▶ Work task:
Please give back word for word the lines below, from the first one through the one with "Важно отличаться!".

+++ Records +++

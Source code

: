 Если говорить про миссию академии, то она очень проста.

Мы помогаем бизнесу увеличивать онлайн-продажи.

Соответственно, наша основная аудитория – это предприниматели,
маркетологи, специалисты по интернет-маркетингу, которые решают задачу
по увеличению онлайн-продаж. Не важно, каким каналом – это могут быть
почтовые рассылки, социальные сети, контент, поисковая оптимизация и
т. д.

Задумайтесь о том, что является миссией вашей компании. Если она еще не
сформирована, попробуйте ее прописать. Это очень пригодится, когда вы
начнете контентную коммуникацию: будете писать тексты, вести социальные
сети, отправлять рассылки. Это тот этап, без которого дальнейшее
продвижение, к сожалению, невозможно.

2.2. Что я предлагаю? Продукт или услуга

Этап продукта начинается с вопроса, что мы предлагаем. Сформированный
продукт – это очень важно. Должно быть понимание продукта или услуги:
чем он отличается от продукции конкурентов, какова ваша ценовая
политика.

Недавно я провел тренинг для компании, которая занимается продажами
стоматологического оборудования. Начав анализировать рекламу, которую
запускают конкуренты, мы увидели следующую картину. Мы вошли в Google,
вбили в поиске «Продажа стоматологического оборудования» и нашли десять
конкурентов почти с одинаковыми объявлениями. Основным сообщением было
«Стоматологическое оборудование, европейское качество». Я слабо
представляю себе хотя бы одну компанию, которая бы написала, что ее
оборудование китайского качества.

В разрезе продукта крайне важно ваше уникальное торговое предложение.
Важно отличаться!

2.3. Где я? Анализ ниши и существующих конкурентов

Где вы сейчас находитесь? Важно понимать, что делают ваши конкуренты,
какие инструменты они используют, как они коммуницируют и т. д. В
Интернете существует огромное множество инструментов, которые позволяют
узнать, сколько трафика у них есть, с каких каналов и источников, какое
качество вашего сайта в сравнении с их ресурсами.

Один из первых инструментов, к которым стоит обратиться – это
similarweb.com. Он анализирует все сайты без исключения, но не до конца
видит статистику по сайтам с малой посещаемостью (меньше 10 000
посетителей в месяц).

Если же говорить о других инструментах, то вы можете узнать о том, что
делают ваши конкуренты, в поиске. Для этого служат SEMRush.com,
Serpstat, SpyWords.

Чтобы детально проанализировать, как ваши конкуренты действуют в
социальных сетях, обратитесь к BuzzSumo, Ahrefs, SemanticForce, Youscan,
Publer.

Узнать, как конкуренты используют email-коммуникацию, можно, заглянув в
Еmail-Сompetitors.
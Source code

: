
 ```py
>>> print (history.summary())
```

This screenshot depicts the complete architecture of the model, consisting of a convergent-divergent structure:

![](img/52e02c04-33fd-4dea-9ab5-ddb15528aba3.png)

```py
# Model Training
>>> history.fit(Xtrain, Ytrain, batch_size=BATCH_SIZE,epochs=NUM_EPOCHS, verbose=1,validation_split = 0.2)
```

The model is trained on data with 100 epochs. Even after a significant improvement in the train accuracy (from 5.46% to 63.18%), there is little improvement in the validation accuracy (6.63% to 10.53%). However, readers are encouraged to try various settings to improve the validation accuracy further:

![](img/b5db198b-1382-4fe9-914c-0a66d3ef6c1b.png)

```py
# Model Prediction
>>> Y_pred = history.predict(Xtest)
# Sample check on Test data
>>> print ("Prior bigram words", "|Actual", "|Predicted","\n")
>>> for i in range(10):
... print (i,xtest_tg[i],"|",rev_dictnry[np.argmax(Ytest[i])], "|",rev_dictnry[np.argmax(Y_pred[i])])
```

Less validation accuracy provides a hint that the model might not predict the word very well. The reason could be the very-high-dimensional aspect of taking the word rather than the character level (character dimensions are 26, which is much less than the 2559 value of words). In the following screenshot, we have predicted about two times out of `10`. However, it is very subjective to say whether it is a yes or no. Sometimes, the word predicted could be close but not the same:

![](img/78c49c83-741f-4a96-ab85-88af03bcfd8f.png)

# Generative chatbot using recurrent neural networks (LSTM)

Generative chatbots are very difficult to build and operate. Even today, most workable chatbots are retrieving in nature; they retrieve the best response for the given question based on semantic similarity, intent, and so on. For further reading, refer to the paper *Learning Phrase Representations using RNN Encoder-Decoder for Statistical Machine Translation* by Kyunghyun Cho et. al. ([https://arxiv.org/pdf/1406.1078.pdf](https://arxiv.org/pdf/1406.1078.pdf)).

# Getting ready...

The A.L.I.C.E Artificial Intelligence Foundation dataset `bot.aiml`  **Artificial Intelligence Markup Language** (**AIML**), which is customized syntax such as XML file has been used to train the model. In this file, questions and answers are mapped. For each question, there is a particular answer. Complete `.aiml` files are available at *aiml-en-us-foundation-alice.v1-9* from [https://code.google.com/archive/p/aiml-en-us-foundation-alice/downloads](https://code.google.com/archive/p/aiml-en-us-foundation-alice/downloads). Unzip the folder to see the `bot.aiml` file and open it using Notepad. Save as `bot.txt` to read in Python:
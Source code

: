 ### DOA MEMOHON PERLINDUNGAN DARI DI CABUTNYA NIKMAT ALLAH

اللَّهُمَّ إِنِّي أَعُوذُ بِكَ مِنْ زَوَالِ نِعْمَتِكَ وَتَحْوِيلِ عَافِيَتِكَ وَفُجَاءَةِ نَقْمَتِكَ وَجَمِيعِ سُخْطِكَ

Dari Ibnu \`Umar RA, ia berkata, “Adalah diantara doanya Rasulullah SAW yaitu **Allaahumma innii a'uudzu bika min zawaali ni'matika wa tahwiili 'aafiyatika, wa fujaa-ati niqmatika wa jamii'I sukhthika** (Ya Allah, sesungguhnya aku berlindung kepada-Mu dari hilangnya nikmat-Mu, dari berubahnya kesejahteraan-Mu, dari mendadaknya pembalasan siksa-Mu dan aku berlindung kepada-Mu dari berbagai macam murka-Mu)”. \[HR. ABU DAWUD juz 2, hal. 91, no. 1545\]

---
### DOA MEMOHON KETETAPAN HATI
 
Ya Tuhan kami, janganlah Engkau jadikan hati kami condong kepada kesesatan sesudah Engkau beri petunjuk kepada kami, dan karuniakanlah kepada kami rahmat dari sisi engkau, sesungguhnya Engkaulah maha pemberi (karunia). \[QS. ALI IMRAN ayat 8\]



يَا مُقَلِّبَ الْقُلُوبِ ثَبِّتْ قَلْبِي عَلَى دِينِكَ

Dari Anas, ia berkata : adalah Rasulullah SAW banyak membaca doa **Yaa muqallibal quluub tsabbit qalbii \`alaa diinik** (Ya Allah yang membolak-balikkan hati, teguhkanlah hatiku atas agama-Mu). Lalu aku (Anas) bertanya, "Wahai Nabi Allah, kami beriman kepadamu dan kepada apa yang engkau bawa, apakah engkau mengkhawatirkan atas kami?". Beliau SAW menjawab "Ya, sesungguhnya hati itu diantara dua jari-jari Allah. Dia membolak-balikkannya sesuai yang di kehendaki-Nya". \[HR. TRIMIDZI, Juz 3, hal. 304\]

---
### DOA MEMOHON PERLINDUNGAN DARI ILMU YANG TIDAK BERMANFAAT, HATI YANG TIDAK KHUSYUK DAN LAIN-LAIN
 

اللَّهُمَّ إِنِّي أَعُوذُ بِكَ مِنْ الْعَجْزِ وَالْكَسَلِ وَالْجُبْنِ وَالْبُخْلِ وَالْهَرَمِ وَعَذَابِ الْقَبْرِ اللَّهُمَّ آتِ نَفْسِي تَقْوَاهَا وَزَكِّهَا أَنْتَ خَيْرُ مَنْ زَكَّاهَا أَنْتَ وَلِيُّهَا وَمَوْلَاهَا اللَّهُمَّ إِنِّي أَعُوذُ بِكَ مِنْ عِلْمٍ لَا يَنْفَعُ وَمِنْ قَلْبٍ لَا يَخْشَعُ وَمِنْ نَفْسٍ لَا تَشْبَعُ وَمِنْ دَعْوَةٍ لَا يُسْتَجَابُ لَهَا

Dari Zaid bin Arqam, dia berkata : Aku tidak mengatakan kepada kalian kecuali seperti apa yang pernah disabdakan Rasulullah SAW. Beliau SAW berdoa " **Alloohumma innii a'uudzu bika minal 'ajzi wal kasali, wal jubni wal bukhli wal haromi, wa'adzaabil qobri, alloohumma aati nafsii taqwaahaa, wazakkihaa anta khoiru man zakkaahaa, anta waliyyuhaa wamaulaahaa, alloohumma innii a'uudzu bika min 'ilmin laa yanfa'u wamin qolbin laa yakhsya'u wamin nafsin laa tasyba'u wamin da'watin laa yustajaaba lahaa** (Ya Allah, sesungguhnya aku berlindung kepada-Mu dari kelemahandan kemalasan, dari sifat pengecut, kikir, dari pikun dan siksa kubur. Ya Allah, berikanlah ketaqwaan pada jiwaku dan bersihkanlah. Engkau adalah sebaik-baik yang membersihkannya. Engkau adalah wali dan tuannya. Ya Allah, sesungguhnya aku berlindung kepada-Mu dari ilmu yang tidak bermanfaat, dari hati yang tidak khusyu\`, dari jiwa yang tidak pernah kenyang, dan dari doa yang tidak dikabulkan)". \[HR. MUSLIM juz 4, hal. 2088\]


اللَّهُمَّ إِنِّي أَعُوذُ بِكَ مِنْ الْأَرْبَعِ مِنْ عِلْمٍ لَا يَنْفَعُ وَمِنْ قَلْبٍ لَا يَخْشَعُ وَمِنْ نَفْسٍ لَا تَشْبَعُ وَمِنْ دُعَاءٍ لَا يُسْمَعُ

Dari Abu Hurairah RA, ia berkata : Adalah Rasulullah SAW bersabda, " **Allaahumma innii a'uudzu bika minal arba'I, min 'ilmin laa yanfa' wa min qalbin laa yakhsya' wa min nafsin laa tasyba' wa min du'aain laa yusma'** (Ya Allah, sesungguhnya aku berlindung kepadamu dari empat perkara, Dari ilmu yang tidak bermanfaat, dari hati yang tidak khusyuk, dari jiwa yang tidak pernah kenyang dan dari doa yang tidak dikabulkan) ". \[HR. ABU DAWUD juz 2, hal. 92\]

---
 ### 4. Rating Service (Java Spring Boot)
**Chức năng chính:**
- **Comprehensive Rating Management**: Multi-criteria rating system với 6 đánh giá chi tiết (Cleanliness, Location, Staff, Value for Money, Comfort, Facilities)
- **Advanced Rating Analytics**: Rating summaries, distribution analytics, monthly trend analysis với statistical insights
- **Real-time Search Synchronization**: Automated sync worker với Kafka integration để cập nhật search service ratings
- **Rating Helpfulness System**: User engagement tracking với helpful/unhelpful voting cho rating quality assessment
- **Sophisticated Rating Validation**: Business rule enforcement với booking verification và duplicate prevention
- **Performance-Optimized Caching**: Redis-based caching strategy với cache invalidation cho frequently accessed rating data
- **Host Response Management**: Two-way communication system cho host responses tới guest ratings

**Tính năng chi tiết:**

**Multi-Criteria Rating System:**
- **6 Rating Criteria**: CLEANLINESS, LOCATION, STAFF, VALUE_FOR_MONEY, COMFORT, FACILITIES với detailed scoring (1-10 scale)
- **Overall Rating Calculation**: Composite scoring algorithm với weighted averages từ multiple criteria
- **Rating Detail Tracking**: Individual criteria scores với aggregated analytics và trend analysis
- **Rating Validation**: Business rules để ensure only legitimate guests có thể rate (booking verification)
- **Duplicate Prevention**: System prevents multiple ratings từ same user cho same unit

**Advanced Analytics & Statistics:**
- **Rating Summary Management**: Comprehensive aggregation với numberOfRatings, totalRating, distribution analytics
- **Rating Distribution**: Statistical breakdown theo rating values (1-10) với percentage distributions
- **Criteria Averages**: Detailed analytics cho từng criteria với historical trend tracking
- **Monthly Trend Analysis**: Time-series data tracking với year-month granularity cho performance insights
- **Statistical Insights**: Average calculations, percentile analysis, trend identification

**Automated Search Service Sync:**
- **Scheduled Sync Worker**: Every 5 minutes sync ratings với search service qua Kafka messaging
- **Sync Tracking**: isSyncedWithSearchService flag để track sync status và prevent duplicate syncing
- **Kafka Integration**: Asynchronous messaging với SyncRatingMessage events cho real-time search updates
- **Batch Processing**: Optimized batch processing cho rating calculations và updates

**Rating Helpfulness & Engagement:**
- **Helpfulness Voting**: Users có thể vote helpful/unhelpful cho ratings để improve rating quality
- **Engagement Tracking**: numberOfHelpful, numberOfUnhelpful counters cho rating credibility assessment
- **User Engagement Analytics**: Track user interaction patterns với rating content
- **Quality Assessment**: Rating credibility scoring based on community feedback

+++

▶ Written answer:
Source code

: Если говорить про миссию академии, то она очень проста.

Мы помогаем бизнесу увеличивать онлайн-продажи.

Соответственно, наша основная аудитория – это предприниматели,
маркетологи, специалисты по интернет-маркетингу, которые решают задачу
по увеличению онлайн-продаж. Не важно, каким каналом – это могут быть
почтовые рассылки, социальные сети, контент, поисковая оптимизация и
т. д.

Задумайтесь о том, что является миссией вашей компании. Если она еще не
сформирована, попробуйте ее прописать. Это очень пригодится, когда вы
начнете контентную коммуникацию: будете писать тексты, вести социальные
сети, отправлять рассылки. Это тот этап, без которого дальнейшее
продвижение, к сожалению, невозможно.

2.2. Что я предлагаю? Продукт или услуга

Этап продукта начинается с вопроса, что мы предлагаем. Сформированный
продукт – это очень важно. Должно быть понимание продукта или услуги:
чем он отличается от продукции конкурентов, какова ваша ценовая
политика.

Недавно я провел тренинг для компании, которая занимается продажами
стоматологического оборудования. Начав анализировать рекламу, которую
запускают конкуренты, мы увидели следующую картину. Мы вошли в Google,
вбили в поиске «Продажа стоматологического оборудования» и нашли десять
конкурентов почти с одинаковыми объявлениями. Основным сообщением было
«Стоматологическое оборудование, европейское качество». Я слабо
представляю себе хотя бы одну компанию, которая бы написала, что ее
оборудование китайского качества.

В разрезе продукта крайне важно ваше уникальное торговое предложение.
Важно отличаться!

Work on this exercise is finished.